Britain, Europe and America are obsessed with Uganda. Uganda is crawling in muzungus: NGOs, missionaries (often the same thing), backpackers, Gap Year kids, student researchers and tourists. Every main street in Kampala teems with the HQs of every imaginable charity: Norwegian, American, Canadian, French HQs for every possible charitable enterprise you can think of: you name it, Uganda’s got it: dance charities, animal charities, sanitation charities, water charities, music charities, art charities. I even came across a teddy bear charity



A well-meaning American charity dedicated to making teddy bears for children with no toys (and when they say ‘no toys’, they mean no plastic/commercially packaged toys like Western kids are used to – they don’t seem to count the intricate games and gadgets African kids make for themselves out of rubbish. But ANYWAY).

Taken in Angola in 2007 by Eran Gal-Or: 
kids making a tea party out of recycled packaging from the nearby milk factory

Taken in Angola in 2004 by Harel Menasse: 
kids playing with cars made out of recycled cans and other bits and pieces.

I’ll not pretend I understand entirely why this is; why Uganda. But I can make a few educated guesses: Uganda is a ‘soft’ country, compared with Congo, compared with Nigeria, compared with Burundi. General crime is less violent, there is reasonable infrastructure and access to (comparatively) good roads, internet, and medical facilities (a special concern for any Western inhabitants), and its government is malleable in Western hands. Its government is also very amenable to Western financial interference. Other ‘harder’ African countries, like Nigeria, have all the same problems Uganda has (if not more) but is a lot less friendly. (Well if they won’t smile nicely and say thank you when we try to give them our teddy bears, we’ll just send them to Uganda instead then. See how they like that!)

Charity is big business in Africa. Africa’s many perceived ‘problems’ provide employment opportunities for thousands of Westerners. In fact, it’s not only the Western workers who benefit career-wise from Africa’s apparent need for charity, plenty of Africans do too. As Western charities and NGOs have become much better at facilitating local skills and training local people to run their projects at grassroots level (rest assured, the people higher up, operating these ventures from the comfort of their offices and HQs, will be white), so nationals have also come to depend upon the employment provided by these Western institutions. Co-dependency is very quickly established. Projects that target malaria, HIV and sanitation can easily be very long-term, almost permanent features of the African employment landscape, providing full careers for Westerners and nationals alike. Food Aid is probably the best example of this: Food Aid has been dishing out grain to regions of Northern Uganda for something like 40 years. By doing this, they have secured themselves a permanent posting in the region. Their ‘aid’ has created a dependency so severe that the people who ‘benefit’ from it would starve if they stopped their operations, not because the region is still so seriously affected by drought, but because the people living there have lost their farming skills. The current generation of Northern Ugandans has not been taught which crops to grow or how to till the land. Food Aid has utterly disempowered them, robbing them of their tribal and ancestral knowledge and skills. They live now entirely on hand-outs: we are not the only society with a 'benefits class'!

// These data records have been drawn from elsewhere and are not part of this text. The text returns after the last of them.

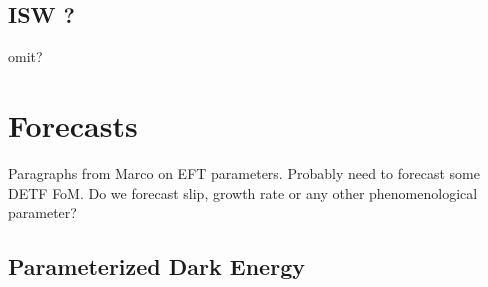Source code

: \subsection{ISW ?}

omit? 

\section{Forecasts}

Paragraphs from Marco on EFT parameters.   Probably need to forecast some DETF FoM.  Do we forecast slip, growth rate or any other phenomenological parameter?

\subsection{Parameterized Dark Energy}




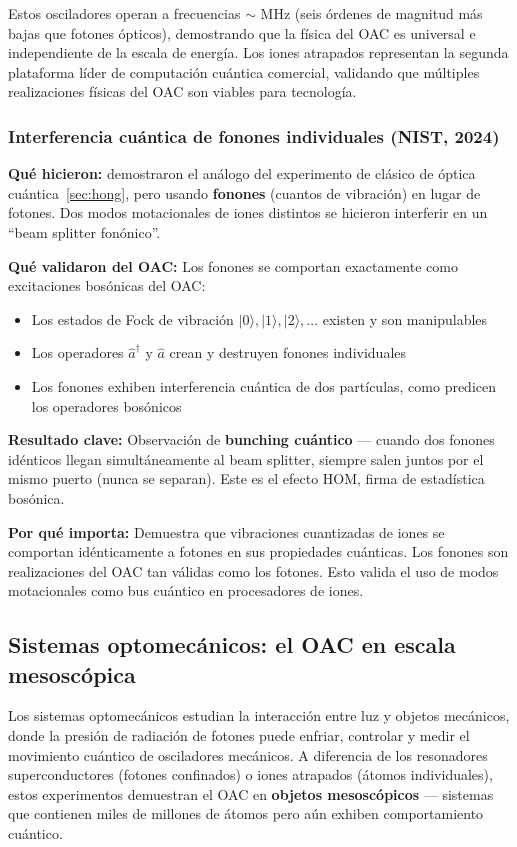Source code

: \documentclass[11pt,a4paper,spanish]{book}
\begin{document}
Estos osciladores operan a frecuencias $\sim$ MHz (seis órdenes de magnitud más bajas que fotones ópticos), demostrando que la física del OAC es universal e independiente de la escala de energía. Los iones atrapados representan la segunda plataforma líder de computación cuántica comercial, validando que múltiples realizaciones físicas del OAC son viables para tecnología.



\subsubsection{Interferencia cuántica de fonones individuales (NIST, 2024)}

\textbf{Qué hicieron:} \cite{hou2024} demostraron el análogo del experimento de \cite{hong1987} clásico de óptica cuántica~\ref{sec:hong}, pero usando \textbf{fonones} (cuantos de vibración) en lugar de fotones. Dos modos motacionales de iones distintos se hicieron interferir en un ``beam splitter fonónico''.

\textbf{Qué validaron del OAC:} Los fonones se comportan exactamente como excitaciones bosónicas del OAC:
\begin{itemize}
	\item Los estados de Fock de vibración $|0\rangle, |1\rangle, |2\rangle, \ldots$ existen y son manipulables
	\item Los operadores $\hat{a}^\dagger$ y $\hat{a}$ crean y destruyen fonones individuales
	\item Los fonones exhiben interferencia cuántica de dos partículas, como predicen los operadores bosónicos
\end{itemize}

\textbf{Resultado clave:} Observación de \textbf{bunching cuántico} — cuando dos fonones idénticos llegan simultáneamente al beam splitter, siempre salen juntos por el mismo puerto (nunca se separan). Este es el efecto HOM, firma de estadística bosónica.

\textbf{Por qué importa:} Demuestra que vibraciones cuantizadas de iones se comportan idénticamente a fotones en sus propiedades cuánticas. Los fonones son realizaciones del OAC tan válidas como los fotones. Esto valida el uso de modos motacionales como bus cuántico en procesadores de iones.




\subsection*{Sistemas optomecánicos: el OAC en escala mesoscópica}
Los sistemas optomecánicos estudian la interacción entre luz y objetos mecánicos, donde la presión de radiación de fotones puede enfriar, controlar y medir el movimiento cuántico de osciladores mecánicos. A diferencia de los resonadores superconductores (fotones confinados) o iones atrapados (átomos individuales), estos experimentos demuestran el OAC en \textbf{objetos mesoscópicos} — sistemas que contienen miles de millones de átomos pero aún exhiben comportamiento cuántico.\\
\end{document}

But projects that target specific, smaller scale, transitory issues, are faced with a problem: eventually the issue they are targeting could well be solved! Some examples of this might include land-mine clearance, protection or re-establishment of certain endangered animal species into once native environments, and… the rescue and rehabilitation of child-soldiers. Western charities come to tackle these specific problems and, every now and again, they actually succeed! But what are they going to do then? Pack up and go home? For many, their livelihoods depend on the work. Its grassroots employees might find similar positions working for other NGOs, but the organisers and founders of these charities? What are they going to do?

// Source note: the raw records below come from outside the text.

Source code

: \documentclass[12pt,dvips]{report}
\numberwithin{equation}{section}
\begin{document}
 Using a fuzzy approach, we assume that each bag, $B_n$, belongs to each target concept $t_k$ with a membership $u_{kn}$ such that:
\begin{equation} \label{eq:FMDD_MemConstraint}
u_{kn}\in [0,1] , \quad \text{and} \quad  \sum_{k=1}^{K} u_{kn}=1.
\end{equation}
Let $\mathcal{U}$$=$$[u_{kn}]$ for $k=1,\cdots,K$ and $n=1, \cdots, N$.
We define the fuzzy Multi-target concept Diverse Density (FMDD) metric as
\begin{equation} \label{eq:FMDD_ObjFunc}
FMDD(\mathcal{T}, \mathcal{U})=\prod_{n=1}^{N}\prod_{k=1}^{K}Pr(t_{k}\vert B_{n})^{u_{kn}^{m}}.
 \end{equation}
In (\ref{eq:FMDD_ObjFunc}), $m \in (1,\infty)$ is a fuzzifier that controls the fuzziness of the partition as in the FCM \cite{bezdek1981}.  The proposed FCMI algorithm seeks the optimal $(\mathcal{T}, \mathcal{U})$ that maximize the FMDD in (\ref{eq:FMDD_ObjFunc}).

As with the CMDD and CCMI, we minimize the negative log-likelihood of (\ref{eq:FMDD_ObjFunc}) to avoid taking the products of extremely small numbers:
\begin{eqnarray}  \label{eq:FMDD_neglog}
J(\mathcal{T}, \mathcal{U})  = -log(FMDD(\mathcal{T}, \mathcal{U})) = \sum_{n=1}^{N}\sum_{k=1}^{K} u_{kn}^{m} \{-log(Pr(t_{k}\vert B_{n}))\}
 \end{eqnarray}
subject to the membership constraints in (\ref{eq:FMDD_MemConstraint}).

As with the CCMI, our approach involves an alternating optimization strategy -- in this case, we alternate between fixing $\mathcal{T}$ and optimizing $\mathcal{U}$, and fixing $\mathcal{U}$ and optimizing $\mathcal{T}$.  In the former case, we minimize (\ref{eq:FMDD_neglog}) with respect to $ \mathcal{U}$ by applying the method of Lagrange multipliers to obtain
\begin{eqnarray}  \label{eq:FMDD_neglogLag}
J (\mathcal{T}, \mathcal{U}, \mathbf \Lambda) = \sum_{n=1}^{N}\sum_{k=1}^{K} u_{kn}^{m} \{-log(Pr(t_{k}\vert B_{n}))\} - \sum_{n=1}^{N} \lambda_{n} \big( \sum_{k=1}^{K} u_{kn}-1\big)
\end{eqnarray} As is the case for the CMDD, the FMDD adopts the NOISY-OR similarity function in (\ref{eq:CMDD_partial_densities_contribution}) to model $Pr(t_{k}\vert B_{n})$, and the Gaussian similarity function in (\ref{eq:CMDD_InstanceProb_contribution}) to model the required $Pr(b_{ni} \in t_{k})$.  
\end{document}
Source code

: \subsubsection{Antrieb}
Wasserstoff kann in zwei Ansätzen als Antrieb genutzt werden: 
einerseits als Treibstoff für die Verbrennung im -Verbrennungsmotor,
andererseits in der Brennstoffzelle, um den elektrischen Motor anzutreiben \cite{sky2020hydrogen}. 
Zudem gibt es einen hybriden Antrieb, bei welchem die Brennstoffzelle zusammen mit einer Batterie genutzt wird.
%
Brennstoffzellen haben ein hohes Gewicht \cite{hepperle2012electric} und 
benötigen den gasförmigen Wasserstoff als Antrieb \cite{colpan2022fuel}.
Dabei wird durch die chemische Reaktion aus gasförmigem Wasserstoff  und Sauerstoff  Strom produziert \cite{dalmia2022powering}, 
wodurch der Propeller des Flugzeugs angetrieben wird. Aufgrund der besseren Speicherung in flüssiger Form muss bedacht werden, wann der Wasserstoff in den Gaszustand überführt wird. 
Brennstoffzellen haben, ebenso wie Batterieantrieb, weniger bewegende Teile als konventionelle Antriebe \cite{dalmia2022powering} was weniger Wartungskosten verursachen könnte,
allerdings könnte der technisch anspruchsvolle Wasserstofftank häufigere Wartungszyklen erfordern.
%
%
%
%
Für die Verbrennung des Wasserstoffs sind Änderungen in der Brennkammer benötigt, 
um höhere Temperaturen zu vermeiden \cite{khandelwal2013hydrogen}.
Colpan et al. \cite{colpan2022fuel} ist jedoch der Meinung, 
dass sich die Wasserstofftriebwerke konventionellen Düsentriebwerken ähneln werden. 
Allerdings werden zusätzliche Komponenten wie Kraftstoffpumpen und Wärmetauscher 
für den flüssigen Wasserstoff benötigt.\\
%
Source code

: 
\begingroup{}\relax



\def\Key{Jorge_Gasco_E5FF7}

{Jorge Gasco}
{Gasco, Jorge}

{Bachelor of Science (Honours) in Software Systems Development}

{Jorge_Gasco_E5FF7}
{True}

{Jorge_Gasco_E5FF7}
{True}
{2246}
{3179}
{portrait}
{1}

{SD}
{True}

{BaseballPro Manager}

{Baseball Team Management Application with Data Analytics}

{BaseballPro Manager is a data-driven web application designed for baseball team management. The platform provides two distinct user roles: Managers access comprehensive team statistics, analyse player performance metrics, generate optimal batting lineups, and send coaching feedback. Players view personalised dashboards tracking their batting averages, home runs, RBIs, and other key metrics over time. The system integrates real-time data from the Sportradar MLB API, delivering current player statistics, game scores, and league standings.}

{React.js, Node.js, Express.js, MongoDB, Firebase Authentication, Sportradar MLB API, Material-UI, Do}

On the whole, what they do is mutate: adapt or die. As is documented elsewhere, the general problem of child-soldiers in Uganda is considered to have been over by about 2006. By that point, no more children were being abducted by the LRA and those who had been abducted had either been killed, or had remained permanently with the LRA factions (now operating in Congo, CAR and Sudan), or had escaped from the bush and returned to Uganda. By 2006, these Ugandan ‘children’ captured during pubescence and pre-pubescence throughout the nineties were now young adults. ‘Schools’ were no longer what they needed. As is evident in a number of video interviews posted in response to Kony 2012, Uganda’s ‘child-soldiers’ have all grown up. Child-soldier charities in Uganda have had to find other causes to address in order to survive.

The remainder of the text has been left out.